The Management Pocketbooks Pocket Correspondence Course

This is part of an extended management course. You can dip into it, or follow the course from the start. If you do that, you may want a course notebook, for the exercises and any notes you want to make.


Interviews are an essential part of management: conducting them and also being interviewed from time-to-time, for promotions or a new job.

Interviewing others

Finding people’s faults is an easy task, and one most interviewers take to with relish. It serves little purpose, however, since we all have plenty of them.  The primary purpose of a job interview is to find their talents, skills, expertise, motivation, enthusiasm…

These are what makes it worth considering someone for employment. Only then should you be evaluating whether any shortcomings raise the risk of employing that person too high.

Pocketblog covered the topic of interviewing in some depth in our three-part series: ‘The New Manager’s Guide to Interviewing’.  It covered:

  1. Preparing the Ground
    Increase your chances of success well before the interview.
    It covers how to:

    1. Think about the job requirements
    2. Handle the advertising and admin
    3. Review applications
    4. Prepare for the interview
  2. Getting it Right
    Hints and advice for conducting and effective interviews.
    It looks at:

    1. Questioning
    2. Social skills
    3. Responding to candidates’ answers
    4. Inviting questions
  3. Polishing your Process
    Tips and tricks of the trade, such as:

    1. Fact checking
    2. The ‘horns and halo effect’
    3. Psychology
    4. Data protection

Being Interviewed

If there were only one tip that I could give to any interview candidate it would be this one:

Fundamentally, when you go for a job or promotion interview, your interviewer only wants to know one thing.

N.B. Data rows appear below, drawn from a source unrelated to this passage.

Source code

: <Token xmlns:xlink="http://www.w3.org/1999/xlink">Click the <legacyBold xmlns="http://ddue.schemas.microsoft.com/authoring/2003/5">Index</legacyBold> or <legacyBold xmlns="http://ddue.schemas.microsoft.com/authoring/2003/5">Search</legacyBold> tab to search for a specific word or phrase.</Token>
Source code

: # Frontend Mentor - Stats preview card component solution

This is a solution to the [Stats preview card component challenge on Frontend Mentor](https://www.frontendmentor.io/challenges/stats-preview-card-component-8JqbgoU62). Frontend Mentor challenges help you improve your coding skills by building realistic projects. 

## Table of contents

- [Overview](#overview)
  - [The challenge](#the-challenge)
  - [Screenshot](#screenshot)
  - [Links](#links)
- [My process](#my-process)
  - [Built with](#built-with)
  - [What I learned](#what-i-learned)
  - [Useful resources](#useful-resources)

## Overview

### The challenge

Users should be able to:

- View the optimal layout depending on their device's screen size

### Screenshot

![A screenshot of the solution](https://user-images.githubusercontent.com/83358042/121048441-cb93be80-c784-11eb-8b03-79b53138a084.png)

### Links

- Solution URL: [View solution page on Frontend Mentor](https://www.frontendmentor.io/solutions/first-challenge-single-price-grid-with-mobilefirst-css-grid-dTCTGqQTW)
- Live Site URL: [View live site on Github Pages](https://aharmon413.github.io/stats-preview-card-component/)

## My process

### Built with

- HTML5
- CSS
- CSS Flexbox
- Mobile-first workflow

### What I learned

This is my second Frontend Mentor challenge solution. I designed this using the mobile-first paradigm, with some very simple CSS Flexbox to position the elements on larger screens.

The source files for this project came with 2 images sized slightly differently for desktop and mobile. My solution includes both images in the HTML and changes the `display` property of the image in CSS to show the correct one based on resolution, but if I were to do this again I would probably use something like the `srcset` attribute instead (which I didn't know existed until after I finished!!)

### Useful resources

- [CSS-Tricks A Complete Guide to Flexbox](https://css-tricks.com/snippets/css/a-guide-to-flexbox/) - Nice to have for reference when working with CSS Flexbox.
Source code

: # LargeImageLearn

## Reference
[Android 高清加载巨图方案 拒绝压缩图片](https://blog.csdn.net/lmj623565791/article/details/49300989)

All of their questions are just variants on one question – different ways to get at one answer.

And if you know what that question is and make sure that you answer it every time, by giving a different part of your answer to that one question with every answer you give, then you will have taken every opportunity the interviewer has given you.

The Question

So, what is that one question your interviewer wants answered?

‘Why should I recommend you for hiring or promotion?’

And how do you answer that? Simple. You have to tell them the benefit they, or their team or department, or their organisation will get from making that choice. And that boils down to the most fundamental question that humans ask: ‘what’s in it for me?’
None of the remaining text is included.